You are fundamentally missing the point. That mentality though perfectly exemplifies the inherent and likely existential flaw in Mastodon or any other alternative technology that says "diversity" and "equality" and "inclusion" out of one side of their mouth, while out of the other side comes "your color and views are unacceptable and contrary facts are not allowed" … and it's all said, totally without even a shred of self-awareness of their tyrannical, let alone hypocritical nature.


I have been on the internet since the days when newsfroups ruled the earth, and it is my experience that unmoderated spaces claim to be havens for free speech, but usually end up being havens for people racing for the ethical bottom and recruiting each other into, at best, mass-trolling other sites; at worst, you’ll get people going from cosplaying nazis “for the lulz” to being actual neo-nazis.

plonk


It's not just you.

"if you’re against witch-hunts, and you promise to found your own little utopian community where witch-hunts will never happen, your new society will end up consisting of approximately three principled civil libertarians and seven zillion witches. It will be a terrible place to live even if witch-hunts are genuinely wrong."
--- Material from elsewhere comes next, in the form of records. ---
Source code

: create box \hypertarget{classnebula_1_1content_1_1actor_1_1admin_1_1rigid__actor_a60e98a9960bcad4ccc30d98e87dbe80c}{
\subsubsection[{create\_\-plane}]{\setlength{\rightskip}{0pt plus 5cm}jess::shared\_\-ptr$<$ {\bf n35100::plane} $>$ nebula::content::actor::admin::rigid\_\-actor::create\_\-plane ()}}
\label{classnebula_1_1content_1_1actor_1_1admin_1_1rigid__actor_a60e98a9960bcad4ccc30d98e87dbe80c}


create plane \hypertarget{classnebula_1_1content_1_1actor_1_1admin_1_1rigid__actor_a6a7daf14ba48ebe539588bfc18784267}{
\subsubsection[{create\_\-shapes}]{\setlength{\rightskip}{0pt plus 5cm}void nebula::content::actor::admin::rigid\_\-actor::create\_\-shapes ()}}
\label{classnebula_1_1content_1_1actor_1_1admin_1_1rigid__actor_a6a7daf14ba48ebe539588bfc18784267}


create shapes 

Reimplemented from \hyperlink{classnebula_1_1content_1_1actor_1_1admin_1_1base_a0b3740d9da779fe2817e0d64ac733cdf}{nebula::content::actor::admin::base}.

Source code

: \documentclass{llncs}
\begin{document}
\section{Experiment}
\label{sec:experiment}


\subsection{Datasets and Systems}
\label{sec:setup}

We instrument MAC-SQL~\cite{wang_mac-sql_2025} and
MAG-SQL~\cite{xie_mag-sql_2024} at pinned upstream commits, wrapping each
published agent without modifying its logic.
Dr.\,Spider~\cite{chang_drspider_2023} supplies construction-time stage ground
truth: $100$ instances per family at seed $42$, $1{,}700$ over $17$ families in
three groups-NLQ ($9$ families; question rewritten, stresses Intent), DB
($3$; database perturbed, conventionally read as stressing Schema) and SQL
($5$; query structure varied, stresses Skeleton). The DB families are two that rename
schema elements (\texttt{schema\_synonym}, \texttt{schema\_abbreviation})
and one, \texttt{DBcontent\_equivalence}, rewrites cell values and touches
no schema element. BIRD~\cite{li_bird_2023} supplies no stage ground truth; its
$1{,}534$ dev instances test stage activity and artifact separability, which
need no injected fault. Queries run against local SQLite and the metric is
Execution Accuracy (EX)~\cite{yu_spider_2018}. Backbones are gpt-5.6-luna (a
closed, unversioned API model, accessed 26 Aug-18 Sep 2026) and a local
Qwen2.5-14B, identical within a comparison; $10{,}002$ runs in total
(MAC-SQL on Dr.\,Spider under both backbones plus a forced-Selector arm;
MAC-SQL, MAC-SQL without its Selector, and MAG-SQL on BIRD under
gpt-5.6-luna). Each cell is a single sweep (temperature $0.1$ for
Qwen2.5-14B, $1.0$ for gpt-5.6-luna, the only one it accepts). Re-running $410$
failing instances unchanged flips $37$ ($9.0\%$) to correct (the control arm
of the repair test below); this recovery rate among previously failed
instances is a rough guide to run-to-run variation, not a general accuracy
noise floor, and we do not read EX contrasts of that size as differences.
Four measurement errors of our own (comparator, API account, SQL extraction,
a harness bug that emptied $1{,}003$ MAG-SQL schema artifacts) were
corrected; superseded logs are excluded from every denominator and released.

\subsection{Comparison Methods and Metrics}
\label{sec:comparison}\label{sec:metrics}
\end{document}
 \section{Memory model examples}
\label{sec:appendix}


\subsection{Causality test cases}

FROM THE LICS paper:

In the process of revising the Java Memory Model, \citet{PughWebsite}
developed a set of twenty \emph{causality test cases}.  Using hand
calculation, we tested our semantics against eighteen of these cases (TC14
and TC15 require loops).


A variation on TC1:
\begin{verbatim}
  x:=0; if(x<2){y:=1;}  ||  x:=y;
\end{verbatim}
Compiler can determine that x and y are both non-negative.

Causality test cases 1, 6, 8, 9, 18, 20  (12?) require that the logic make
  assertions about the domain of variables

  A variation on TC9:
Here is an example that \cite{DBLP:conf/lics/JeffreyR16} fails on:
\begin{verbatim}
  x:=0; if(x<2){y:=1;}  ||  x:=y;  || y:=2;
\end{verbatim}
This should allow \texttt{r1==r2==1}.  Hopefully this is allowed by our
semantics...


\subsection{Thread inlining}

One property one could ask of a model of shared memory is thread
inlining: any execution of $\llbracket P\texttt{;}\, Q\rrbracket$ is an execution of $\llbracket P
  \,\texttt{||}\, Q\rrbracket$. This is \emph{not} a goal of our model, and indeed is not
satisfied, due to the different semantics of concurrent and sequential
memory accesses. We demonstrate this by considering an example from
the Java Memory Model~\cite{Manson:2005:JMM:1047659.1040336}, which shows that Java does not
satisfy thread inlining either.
https://slatestarcodex.com/2017/05/01/neutral-vs-conservativ...


>I can't trust an open protocol and platform that lets me set up a server and peer with Gab today with no restriction

It's Gab that didn't get the point of Mastodon, thinking they could somehow monopolize (and monetize) the Fediverse, and then getting mad when they found out a decentralized peering system doesn't mean a captive audience they could firehose.


Just to highlight: That quote is partly rewritten to say something different.


The point seems to be increased privacy/no tracking/ads. Also, there's no penalty to starting your own server with entirely your own rules.